Desde o Festival de Teatro Sul-Maranhense, em Balsas, nos idos 1989, até o Boca de Cena, este ano, em Campo Grande, participo de festivais e mostras de teatro pelo país das mais diversas formas; seja como curador, participante, selecionador, debatedor, organizador, concorrente, promotor, selecionado, jurado, oficineiro, mediador ou programador, dependendo da década e do formato do evento.

As experiências me trouxeram diferentes aprendizados que não caberiam em uma postagem. Portanto, hoje me concentro em uma condição que vem perseguindo meu juízo e sendo um dos meus maiores motores de reflexão no que se refere aos eventos que promovem encontros de grupos teatrais: o quanto o teatro ficou dependente de uma tecnologia que deveria servir apenas como instrumento de registro, o vídeo.

Me assusta a transferência de responsabilidade que acontece entre o ato teatral e o registro videográfico, instrumento normativamente impossibilitado pelos festivais de operar códigos da linguagem cinematográfica – única alternativa para que um registro em vídeo consiga aproximar o espectador do espetáculo teatral e sua ambiência –, mas obrigado a apresentar o máximo de identidade possível com a peça em questão.

Claro que a dependência da qual trato aqui diz respeito aos mecanismos de seleção e curadoria postas no país atualmente, quando o destino do espetáculo depende da apreciação, em vídeo, dos inscritos, nas mostras por parte do selecionador contratado para a tarefa – metodologia aplicada para a seleção da programação na grande maioria dos festivais e mostras do país.
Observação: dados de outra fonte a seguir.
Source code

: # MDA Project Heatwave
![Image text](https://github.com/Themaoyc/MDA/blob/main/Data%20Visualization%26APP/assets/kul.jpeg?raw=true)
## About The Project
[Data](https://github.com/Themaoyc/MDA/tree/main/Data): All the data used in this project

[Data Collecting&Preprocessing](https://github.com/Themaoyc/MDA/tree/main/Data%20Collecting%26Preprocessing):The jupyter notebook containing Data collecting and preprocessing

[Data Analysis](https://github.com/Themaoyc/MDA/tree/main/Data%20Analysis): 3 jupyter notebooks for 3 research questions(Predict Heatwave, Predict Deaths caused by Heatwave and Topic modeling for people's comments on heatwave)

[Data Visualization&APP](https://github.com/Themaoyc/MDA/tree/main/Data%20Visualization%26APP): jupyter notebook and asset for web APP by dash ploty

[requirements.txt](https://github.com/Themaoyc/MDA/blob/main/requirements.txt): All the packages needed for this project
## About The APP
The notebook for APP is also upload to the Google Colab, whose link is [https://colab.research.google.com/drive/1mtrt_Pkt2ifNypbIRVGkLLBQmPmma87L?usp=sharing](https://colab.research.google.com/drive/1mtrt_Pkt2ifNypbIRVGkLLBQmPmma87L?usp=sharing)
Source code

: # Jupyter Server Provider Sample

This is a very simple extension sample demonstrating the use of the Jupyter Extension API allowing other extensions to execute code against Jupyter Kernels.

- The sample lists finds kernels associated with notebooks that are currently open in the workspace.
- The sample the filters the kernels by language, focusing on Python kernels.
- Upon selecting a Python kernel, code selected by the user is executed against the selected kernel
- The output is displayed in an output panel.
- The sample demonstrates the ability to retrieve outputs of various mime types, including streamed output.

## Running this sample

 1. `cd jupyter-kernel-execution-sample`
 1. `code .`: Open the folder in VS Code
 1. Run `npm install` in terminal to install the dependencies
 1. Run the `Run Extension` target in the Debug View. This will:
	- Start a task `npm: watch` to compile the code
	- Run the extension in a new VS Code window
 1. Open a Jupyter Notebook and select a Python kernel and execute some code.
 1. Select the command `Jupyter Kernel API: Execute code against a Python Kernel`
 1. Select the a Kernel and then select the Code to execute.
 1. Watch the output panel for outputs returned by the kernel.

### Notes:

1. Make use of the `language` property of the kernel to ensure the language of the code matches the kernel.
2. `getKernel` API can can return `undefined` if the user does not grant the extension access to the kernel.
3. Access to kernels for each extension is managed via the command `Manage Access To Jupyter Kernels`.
Essa trágica condição reduz toda uma linguagem a nada. Todo e qualquer esforço teatral fica sujeito a uma filmagem, e às coincidências entre linguagens que possam favorecer e aproximar uma peça de uma tela.

Na minha última experiência como selecionador do material em vídeo enviado para o Boca de Cena, fiquei assombrado com a dependência e comprometimento do trabalho artístico quando a atenção para o registro em vídeo não apresenta a mesma atenção dedicada à própria montagem. Um sem fim de imagens borradas, saturadas, escuras, áudios ininteligíveis, personagens fora do quadro, mídias vazias, danificadas; um caleidoscópio de tudo o que não se deve fazer se queremos que o espetáculo tenha alguma chance. Claro que a argumentação óbvia caminhará no sentido de aperfeiçoar a qualidade do registro, e a mesma réplica se encarregará de assegurar que o olhar do profissional contratado para a função tenha o treinamento necessário para fazer as desconsiderações pertinentes a cada caso. Porém, o que quero observar não trata da incompetência do grupo em fazer o registro, nem da genialidade do olhar do curador que consegue transformar registro em vídeo em teatro vivo. Trata de que essa não deveria ser uma expertise do grupo de teatro: a obrigação do artista teatral é operar os códigos da sua linguagem – o que não é pouco – para conseguir um resultado artístico contundente o suficiente para que se queira ver nos diversos polos de mostragem chamados festivais. Somar a essa exigência a representação do espetáculo em vídeo, sem deixar que se utilizem os códigos da linguagem do cinema, me parece uma demanda descabida. Mesmo que o grupo contrate o melhor cineasta do país, sem operar linguagem, esse profissional não será capaz de aproximar o espectador da experiência teatral.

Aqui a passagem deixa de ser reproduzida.